The Founding of Tiranis, Part 1 (an Excerpt)
A story of the past
The all ran off, except for Hermine, who stood, looking at him, and began trembling.
He went to her, crouched and took her hand in his, squeezing them gently. “Remember when I said that everything on my land was mine?”
She sniffed and nodded.
“And that I keep what’s mine safe?”
She nodded again.
“If I’m going to keep you safe, I need you to go back to your—” he searched for a term he could use. “—village. You’ll be able to come back, but for now, you need to be away.”
She looked over her shoulder. The lynx couldn’t tell if she made out the cloud, it was still far, but when she looked at him again, she hugged him.
“Thank you,” she whispered, then ran off.
Ellarkay went inside his shack and armed himself. He crisscrossed two belts over his chest, their holsters under his arms and had reworked his belt, adding three holsters to it, just for this moment.
He’d known his refugees’ previous owner wouldn’t let the matter drop, not after one of the men had escaped, reporting what had happened. Slaves were just too valuable, even if none of them had abilities. And the message it sent to the other slaves if he couldn’t retrieve these, would just cause more of them to try to escape.
He didn’t bother taking extra bullets, he didn’t want this take so long he’d have to reload. He stepped outside, and his nearby friends whispered to him they would help.
It took them longer than he expected to become visible. When they finally did, he understood why. He counted twenty horses, much more than he’d expected. He looked up to the clouds and asked the lightning for help.
It didn’t reply.
He stepped away from his hut, and he had to hold back his fire. It worried. He told it to remain in the hearth for now.
He planted his feet on the ground. His hands were at his side. He was calm and relaxed, but ready to act the moment he had to.
The lead human was human, as were most of the people with him. He was tall and muscular. Calculating eyes looked at the lynx from under the brim of his hat. The saddle had two rifles attached to it.
Ellarkay inclined his head in greeting as the man stopped his horse before him. “Good day to you,” he said. “You’re trespassing on my land. I’m gonna have to ask you to be on your way.”
The man looked around. “Where’s everyone?” He looked down at the lynx. “I was told you had a dozen armed men keeping watch over the slaves.”
Ellarkay smiled. “’Fraid you’ve been told wrong. It’s just me here.”
The man narrowed his eyes. “And who are you?”
“He’s the Lord Lightning,” a woman said.
Ellarkay spun around.
One of the horsemen drew his gun, and a strong gust of wind threw him off his horse.
“What do you think you’re doing woman?” he asked.
She was standing in the doorway, pointing his old rifle at the horseman. “Hermine told us someone was coming. I’m not going to let you handle them alone.”
The horseman laughed. “You’re letting a woman fight? A slave woman at that?”
Ellarkay made fists. He hated the concept of slavery. The idea that someone could claim to own someone else repulsed him to his core. “Leave here, woman. This doesn’t concern you.”

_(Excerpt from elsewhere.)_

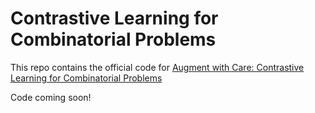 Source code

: # Contrastive Learning for Combinatorial Problems 

This repo contains the official code for [Augment with Care: Contrastive Learning for Combinatorial Problems](https://arxiv.org/abs/2202.08396) 

Code coming soon!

“Like hell, it doesn’t! They’re coming for us. I’m not going to cower in fear anymore.”
With a curse, the lynx stormed to her, thunder echoing his mode. He queried it, but no, Lightning still wasn’t interested in taking part. When he stood before her, he placed a hand on the muzzle of the rifle and pushed it down.
“You can’t force me to stay out of this,” she hissed.

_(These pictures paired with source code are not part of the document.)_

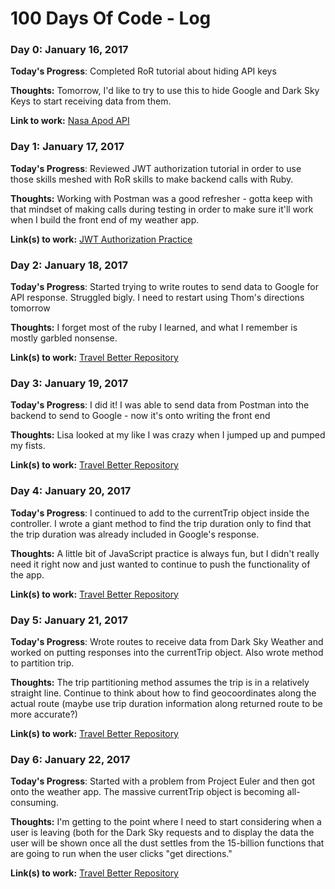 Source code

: # 100 Days Of Code - Log

### Day 0: January 16, 2017

**Today's Progress**: Completed RoR tutorial about hiding API keys

**Thoughts:** Tomorrow, I'd like to try to use this to hide Google and Dark Sky Keys to start receiving data from them.

**Link to work:** 
[Nasa Apod API](https://github.com/JoshEdgell/NasaApodApi)

### Day 1: January 17, 2017

**Today's Progress**: Reviewed JWT authorization tutorial in order to use those skills meshed with RoR skills to make backend calls with Ruby.

**Thoughts:** Working with Postman was a good refresher - gotta keep with that mindset of making calls during testing in order to make sure it'll work when I build the front end of my weather app.

**Link(s) to work:**
[JWT Authorization Practice](https://github.com/JoshEdgell/Playground/tree/master/jwt_auth)

### Day 2: January 18, 2017

**Today's Progress**: Started trying to write routes to send data to Google for API response.  Struggled bigly.  I need to restart using Thom's directions tomorrow

**Thoughts:** I forget most of the ruby I learned, and what I remember is mostly garbled nonsense.

**Link(s) to work:**
[Travel Better Repository](https://github.com/JoshEdgell/travelbetter)

### Day 3: January 19, 2017

**Today's Progress**: I did it!  I was able to send data from Postman into the backend to send to Google - now it's onto writing the front end

**Thoughts:** Lisa looked at my like I was crazy when I jumped up and pumped my fists.

**Link(s) to work:**
[Travel Better Repository](https://github.com/JoshEdgell/travelbetter)

### Day 4: January 20, 2017

**Today's Progress**: I continued to add to the currentTrip object inside the controller.  I wrote a giant method to find the trip duration only to find that the trip duration was already included in Google's response.

**Thoughts:** A little bit of JavaScript practice is always fun, but I didn't really need it right now and just wanted to continue to push the functionality of the app.

**Link(s) to work:**
[Travel Better Repository](https://github.com/JoshEdgell/travelbetter)

### Day 5: January 21, 2017

**Today's Progress**: Wrote routes to receive data from Dark Sky Weather and worked on putting responses into the currentTrip object.  Also wrote method to partition trip.

**Thoughts:** The trip partitioning method assumes the trip is in a relatively straight line.  Continue to think about how to find geocoordinates along the actual route (maybe use trip duration information along returned route to be more accurate?)

**Link(s) to work:**
[Travel Better Repository](https://github.com/JoshEdgell/travelbetter)

### Day 6: January 22, 2017

**Today's Progress**: Started with a problem from Project Euler and then got onto the weather app.  The massive currentTrip object is becoming all-consuming.

**Thoughts:** I'm getting to the point where I need to start considering when a user is leaving (both for the Dark Sky requests and to display the data the user will be shown once all the dust settles from the 15-billion functions that are going to run when the user clicks "get directions."

**Link(s) to work:**
[Travel Better Repository](https://github.com/JoshEdgell/travelbetter)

He studied her face, seeing determination covering her fear. “Lady Abigail.”
She startled at his use of her name. He’d learned of it within days of their arrival, but had refused to us it, to use any of their names. He hadn’t wanted them to be people, just the refugees that had forced themselves in his life. But now she was here, putting her life in danger for her people. He had to give her the respect that act required.

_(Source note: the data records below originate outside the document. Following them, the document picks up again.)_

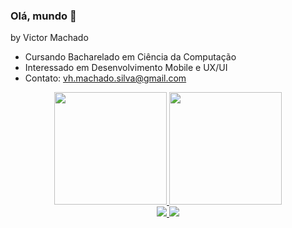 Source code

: ### Olá, mundo 👋
by Victor Machado

- Cursando Bacharelado em Ciência da Computação
- Interessado em Desenvolvimento Mobile e UX/UI
- Contato: vh.machado.silva@gmail.com

<div align="center">
  <a href="https://github.com/vh-machado">
  <img height="180em" src="https://github-readme-stats.vercel.app/api?username=vh-machado&show_icons=true&theme=gruvbox&include_all_commits=true&count_private=true"/>
  <img height="180em" src="https://github-readme-stats.vercel.app/api/top-langs/?username=vh-machado&layout=compact&langs_count=16&theme=gruvbox"/>
</div>

<div align="center">
  <img src="https://spotify-github-profile.vercel.app/api/view?uid=bannf0500b9kwq9xv8mrl3jbj&cover_image=true&theme=default&bar_color_cover=false"/>
  <img src="https://spotify-recently-played-readme.vercel.app/api?user=bannf0500b9kwq9xv8mrl3jbj&width=400&count=7"/>
</div>

<!--
<div align="center">
<table>

<tr>
<td>

[![spotify-github-profile](https://spotify-github-profile.vercel.app/api/view?uid=bannf0500b9kwq9xv8mrl3jbj&cover_image=true&theme=default&bar_color_cover=false)](https://spotify-github-profile.vercel.app/api/view?uid=bannf0500b9kwq9xv8mrl3jbj&redirect=true)

</td>
<td>

![Spotify Recent Played](https://spotify-recently-played-readme.vercel.app/api?user=bannf0500b9kwq9xv8mrl3jbj&width=400&count=7)

</td>
</tr>
</table>
</div>
  
<div>
  <a href="https://beacons.ai/vh-machado">
  <img height="180em" src="https://github-readme-stats.vercel.app/api?username=vh-machado&show_icons=true&theme=gruvbox&include_all_commits=true&count_private=true"/>
  <img height="180em" src="https://github-readme-stats.vercel.app/api/top-langs/?username=vh-machado&layout=compact&langs_count=16&theme=gruvbox"/>
</div>
  
[![spotify-github-profile](https://spotify-github-profile.vercel.app/api/view?uid=bannf0500b9kwq9xv8mrl3jbj&cover_image=true&theme=novatorem&bar_color_cover=false)](https://spotify-github-profile.vercel.app/api/view?uid=bannf0500b9kwq9xv8mrl3jbj&redirect=true)
-->

  
<!--
**vh-machado/vh-machado** is a ✨ _special_ ✨ repository because its `README.md` (this file) appears on your GitHub profile.

Here are some ideas to get you started:

- 🔭 I’m currently working on ...
- 🌱 I’m currently learning ...
- 👯 I’m looking to collaborate on ...
- 🤔 I’m looking for help with ...
- 💬 Ask me about ...
- 📫 How to reach me: ...
- 😄 Pronouns: ...
- ⚡ Fun fact: ...
-->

“If you die here, who will look after your people? You led them out of slavery, to me. You begged me for protection. Now let me protect you, and them.”
“But there’s so many of them,” she insisted.
“You’ll remember that I’m not without my own friends. I can handle them.” He looked at the rifle. “And this thing hasn’t been able to fire in years.”
“But what if you die? What will happen to us?”
“They won’t get to you or your people. I promise. Even if I die, I will keep them from you.
She frowned. “How can you be certain of that?”
He grinned and puffed out his chest. “I am Ellarkay Etsevn. I have faced down armies, taken down kingdoms. Twenty men don't worry me.”
Her eyes went wide, then narrowed in disbelief. “You’re not some story hero.”
He shrugged, but his smile remained. “Never the less. I’m not worried. Go back to your people. Have them extinguish the fires.”
“Because if I do die here, the one thing I will no longer be able to do, is keep them from consuming your homes.”
“Fine.” She glared at him. “But if you die, I am going to have words with you.”
“Then I’ll do my best not to die.” He escorted her to the side of his shack, then waited until it would hide her from the men. He strode back to deal with this problem, kicking some of the pieces of wood the children had left lying about out of his way.
He set himself before the human. “Now, I asked you to move along. I don’t want trouble, but I’m not going to tolerate trespassers.”